Azure Batch Task Runner
Available on: Enterprise Edition>= 0.18.0
Run tasks as containers on Azure Batch VMs.
How to use the Azure Batch task runner
This task runner will deploy a container for the task in a specified Azure Batch pool.
To launch the task on Azure Batch, there is only two main concepts you need to be aware of:
- Pool — mandatory, not created by the task. This is a pool composed of nodes where your task can run on.
- Job — created by the task runner; holds information about which image, commands, and resources to run on.
How does Azure Batch task runner work
In order to support inputFiles
, namespaceFiles
, and outputFiles
, the Azure Batch task runner currently relies on resource files and output files which transit through Azure Blob Storage.

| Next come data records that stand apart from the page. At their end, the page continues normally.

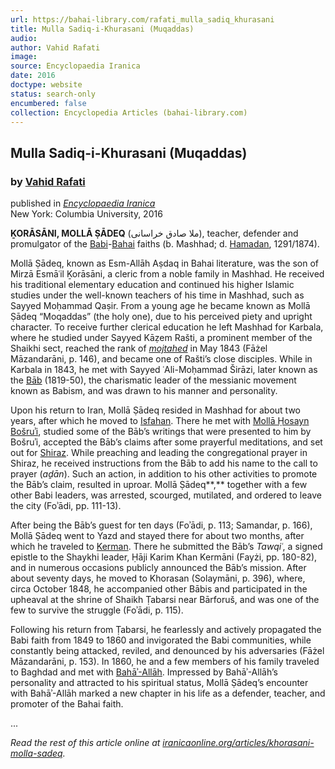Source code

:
 ```yaml
---
url: https://bahai-library.com/rafati_mulla_sadiq_khurasani
title: Mulla Sadiq-i-Khurasani (Muqaddas)
audio: 
author: Vahid Rafati
image: 
source: Encyclopaedia Iranica
date: 2016
doctype: website
status: search-only
encumbered: false
collection: Encyclopedia Articles (bahai-library.com)
---
```



## Mulla Sadiq-i-Khurasani (Muqaddas)

### by [Vahid Rafati](https://bahai-library.com/author/Vahid+Rafati)

published in [_Encyclopaedia Iranica_](https://bahai-library.com/series/Encyclopaedia%20Iranica)  
New York: Columbia University, 2016


**ḴORĀSĀNI, MOLLĀ ṢĀDEQ** (ملا صادق خراسانی), teacher, defender and promulgator of the [Babi](http://www.iranicaonline.org/articles/babism-index)-[Bahai](http://www.iranicaonline.org/articles/bahaism-index) faiths (b. Mashhad; d. [Hamadan](http://www.iranicaonline.org/articles/hamadan), 1291/1874).

Mollā Ṣādeq, known as Esm-Allāh Aṣdaq in Bahai literature, was the son of Mirzā Esmāʿil Ḵorāsāni, a cleric from a noble family in Mashhad. He received his traditional elementary education and continued his higher Islamic studies under the well-known teachers of his time in Mashhad, such as Sayyed Moḥammad Qaṣir. From a young age he became known as Mollā Ṣādeq “Moqaddas” (the holy one), due to his perceived piety and upright character. To receive further clerical education he left Mashhad for Karbala, where he studied under Sayyed Kāẓem Rašti, a prominent member of the Shaikhi sect, reached the rank of [_mojtahed_](http://www.iranicaonline.org/articles/mojtahed) in May 1843 (Fāżel Māzandarāni, p. 146), and became one of Rašti’s close disciples. While in Karbala in 1843, he met with Sayyed ʿAli-Moḥammad Širāzi, later known as the [Bāb](http://www.iranicaonline.org/articles/bab-ali-mohammad-sirazi) (1819-50), the charismatic leader of the messianic movement known as Babism, and was drawn to his manner and personality.

Upon his return to Iran, Mollā Ṣādeq resided in Mashhad for about two years, after which he moved to [Isfahan](http://www.iranicaonline.org/articles/isfahan). There he met with [Mollā Ḥosayn Bošruʾi](http://www.iranicaonline.org/articles/bosrui-molla-mohammad-hosayn), studied some of the Bāb’s writings that were presented to him by Bošruʾi, accepted the Bāb’s claims after some prayerful meditations, and set out for [Shiraz](http://www.iranicaonline.org/articles/shiraz-i-history-to-1940). While preaching and leading the congregational prayer in Shiraz, he received instructions from the Bāb to add his name to the call to prayer (_aḏān_). Such an action, in addition to his other activities to promote the Bāb’s claim, resulted in uproar. Mollā Ṣādeq**,** together with a few other Babi leaders, was arrested, scourged, mutilated, and ordered to leave the city (Foʾādi, pp. 111-13).

After being the Bāb’s guest for ten days (Foʾādi, p. 113; Samandar, p. 166), Mollā Ṣādeq went to Yazd and stayed there for about two months, after which he traveled to [Kerman](http://www.iranicaonline.org/articles/kerman-parent). There he submitted the Bāb’s _Tawqiʿ_, a signed epistle to the Shaykhi leader, Ḥāji Karim Khan Kermāni (Fayżi, pp. 180-82), and in numerous occasions publicly announced the Bāb’s mission. After about seventy days, he moved to Khorasan (Solaymāni, p. 396), where, circa October 1848, he accompanied other Bābis and participated in the upheaval at the shrine of Shaikh Ṭabarsi near Bārforuš, and was one of the few to survive the struggle (Foʾādi, p. 115).

Following his return from Ṭabarsi, he fearlessly and actively propagated the Babi faith from 1849 to 1860 and invigorated the Babi communities, while constantly being attacked, reviled, and denounced by his adversaries (Fāżel Māzandarāni, p. 153). In 1860, he and a few members of his family traveled to Baghdad and met with [Bahāʾ-Allāh](http://www.iranicaonline.org/articles/baha-allah). Impressed by Bahāʾ-Allāh’s personality and attracted to his spiritual status, Mollā Ṣādeq’s encounter with Bahāʾ-Allāh marked a new chapter in his life as a defender, teacher, and promoter of the Bahai faith.

...

_Read the rest of this article online at [iranicaonline.org/articles/khorasani-molla-sadeq](http://www.iranicaonline.org/articles/khorasani-molla-sadeq)._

Since we don't know the working directory of the container in advance, we always need to explicitly define the working directory and output directory when using the Azure Batch runner, e.g. use cat {{ workingDir }}/myFile.txt
rather than cat myFile.txt
.
A full flow example
id: azure_batch_runner
namespace: company.team
variables:
poolId: "poolId"
containerName: "containerName"
tasks:
- id: scrape_environment_info
type: io.kestra.plugin.scripts.python.Commands
containerImage: ghcr.io/kestra-io/pydata:latest
taskRunner:
type: io.kestra.plugin.ee.azure.runner.Batch
account: "{{ secret('AZURE_ACCOUNT') }}"
accessKey: "{{ secret('AZURE_ACCESS_KEY') }}"
endpoint: "{{ secret('AZURE_ENDPOINT') }}"
poolId: "{{ vars.poolId }}"
blobStorage:
containerName: "{{ vars.containerName }}"
connectionString: "{{ secret('AZURE_CONNECTION_STRING') }}"
commands:
- python {{ workingDir }}/main.py
namespaceFiles:
enabled: true
outputFiles:
- "environment_info.json"
inputFiles:
main.py: |
import platform
import socket
import sys
import json
from kestra import Kestra
print("Hello from Azure Batch and kestra!")
def print_environment_info():
print(f"Host's network name: {platform.node()}")
print(f"Python version: {platform.python_version()}")
print(f"Platform information (instance type): {platform.platform()}")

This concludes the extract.